● What you have to do: Among the lines of the data below, count those that hold the word "smil". Answer with the number alone.

Plain-text document sources:
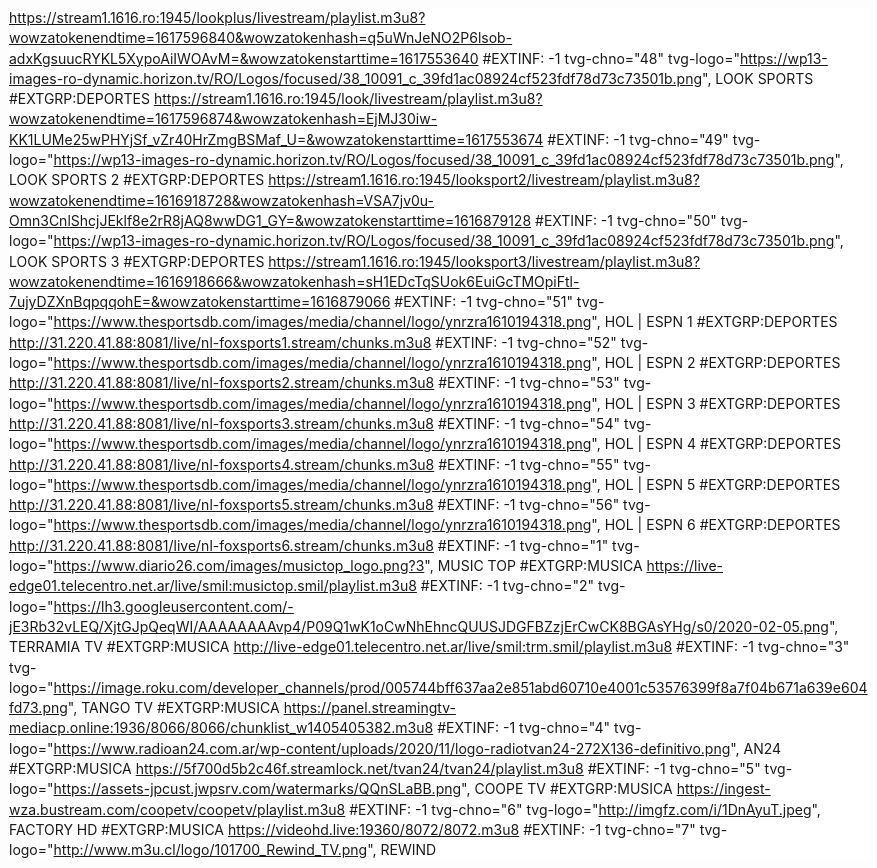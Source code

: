 https://stream1.1616.ro:1945/lookplus/livestream/playlist.m3u8?wowzatokenendtime=1617596840&wowzatokenhash=q5uWnJeNO2P6lsob-adxKgsuucRYKL5XypoAiIWOAvM=&wowzatokenstarttime=1617553640
#EXTINF: -1 tvg-chno="48" tvg-logo="https://wp13-images-ro-dynamic.horizon.tv/RO/Logos/focused/38_10091_c_39fd1ac08924cf523fdf78d73c73501b.png", LOOK SPORTS
#EXTGRP:DEPORTES
https://stream1.1616.ro:1945/look/livestream/playlist.m3u8?wowzatokenendtime=1617596874&wowzatokenhash=EjMJ30iw-KK1LUMe25wPHYjSf_vZr40HrZmgBSMaf_U=&wowzatokenstarttime=1617553674
#EXTINF: -1 tvg-chno="49" tvg-logo="https://wp13-images-ro-dynamic.horizon.tv/RO/Logos/focused/38_10091_c_39fd1ac08924cf523fdf78d73c73501b.png", LOOK SPORTS 2
#EXTGRP:DEPORTES
https://stream1.1616.ro:1945/looksport2/livestream/playlist.m3u8?wowzatokenendtime=1616918728&wowzatokenhash=VSA7jv0u-Omn3CnlShcjJEklf8e2rR8jAQ8wwDG1_GY=&wowzatokenstarttime=1616879128
#EXTINF: -1 tvg-chno="50" tvg-logo="https://wp13-images-ro-dynamic.horizon.tv/RO/Logos/focused/38_10091_c_39fd1ac08924cf523fdf78d73c73501b.png", LOOK SPORTS 3
#EXTGRP:DEPORTES
https://stream1.1616.ro:1945/looksport3/livestream/playlist.m3u8?wowzatokenendtime=1616918666&wowzatokenhash=sH1EDcTqSUok6EuiGcTMOpiFtl-7ujyDZXnBqpqqohE=&wowzatokenstarttime=1616879066
#EXTINF: -1 tvg-chno="51" tvg-logo="https://www.thesportsdb.com/images/media/channel/logo/ynrzra1610194318.png", HOL | ESPN 1
#EXTGRP:DEPORTES
http://31.220.41.88:8081/live/nl-foxsports1.stream/chunks.m3u8
#EXTINF: -1 tvg-chno="52" tvg-logo="https://www.thesportsdb.com/images/media/channel/logo/ynrzra1610194318.png", HOL | ESPN 2
#EXTGRP:DEPORTES
http://31.220.41.88:8081/live/nl-foxsports2.stream/chunks.m3u8
#EXTINF: -1 tvg-chno="53" tvg-logo="https://www.thesportsdb.com/images/media/channel/logo/ynrzra1610194318.png", HOL | ESPN 3
#EXTGRP:DEPORTES
http://31.220.41.88:8081/live/nl-foxsports3.stream/chunks.m3u8
#EXTINF: -1 tvg-chno="54" tvg-logo="https://www.thesportsdb.com/images/media/channel/logo/ynrzra1610194318.png", HOL | ESPN 4
#EXTGRP:DEPORTES
http://31.220.41.88:8081/live/nl-foxsports4.stream/chunks.m3u8
#EXTINF: -1 tvg-chno="55" tvg-logo="https://www.thesportsdb.com/images/media/channel/logo/ynrzra1610194318.png", HOL | ESPN 5
#EXTGRP:DEPORTES
http://31.220.41.88:8081/live/nl-foxsports5.stream/chunks.m3u8
#EXTINF: -1 tvg-chno="56" tvg-logo="https://www.thesportsdb.com/images/media/channel/logo/ynrzra1610194318.png", HOL | ESPN 6
#EXTGRP:DEPORTES
http://31.220.41.88:8081/live/nl-foxsports6.stream/chunks.m3u8
#EXTINF: -1 tvg-chno="1" tvg-logo="https://www.diario26.com/images/musictop_logo.png?3", MUSIC TOP
#EXTGRP:MUSICA
https://live-edge01.telecentro.net.ar/live/smil:musictop.smil/playlist.m3u8
#EXTINF: -1 tvg-chno="2" tvg-logo="https://lh3.googleusercontent.com/-jE3Rb32vLEQ/XjtGJpQeqWI/AAAAAAAAvp4/P09Q1wK1oCwNhEhncQUUSJDGFBZzjErCwCK8BGAsYHg/s0/2020-02-05.png", TERRAMIA TV
#EXTGRP:MUSICA
http://live-edge01.telecentro.net.ar/live/smil:trm.smil/playlist.m3u8
#EXTINF: -1 tvg-chno="3" tvg-logo="https://image.roku.com/developer_channels/prod/005744bff637aa2e851abd60710e4001c53576399f8a7f04b671a639e604fd73.png", TANGO TV
#EXTGRP:MUSICA
https://panel.streamingtv-mediacp.online:1936/8066/8066/chunklist_w1405405382.m3u8
#EXTINF: -1 tvg-chno="4" tvg-logo="https://www.radioan24.com.ar/wp-content/uploads/2020/11/logo-radiotvan24-272X136-definitivo.png", AN24
#EXTGRP:MUSICA
https://5f700d5b2c46f.streamlock.net/tvan24/tvan24/playlist.m3u8
#EXTINF: -1 tvg-chno="5" tvg-logo="https://assets-jpcust.jwpsrv.com/watermarks/QQnSLaBB.png", COOPE TV
#EXTGRP:MUSICA
https://ingest-wza.bustream.com/coopetv/coopetv/playlist.m3u8
#EXTINF: -1 tvg-chno="6" tvg-logo="http://imgfz.com/i/1DnAyuT.jpeg", FACTORY HD
#EXTGRP:MUSICA
https://videohd.live:19360/8072/8072.m3u8
#EXTINF: -1 tvg-chno="7" tvg-logo="http://www.m3u.cl/logo/101700_Rewind_TV.png", REWIND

● Output of the task: 2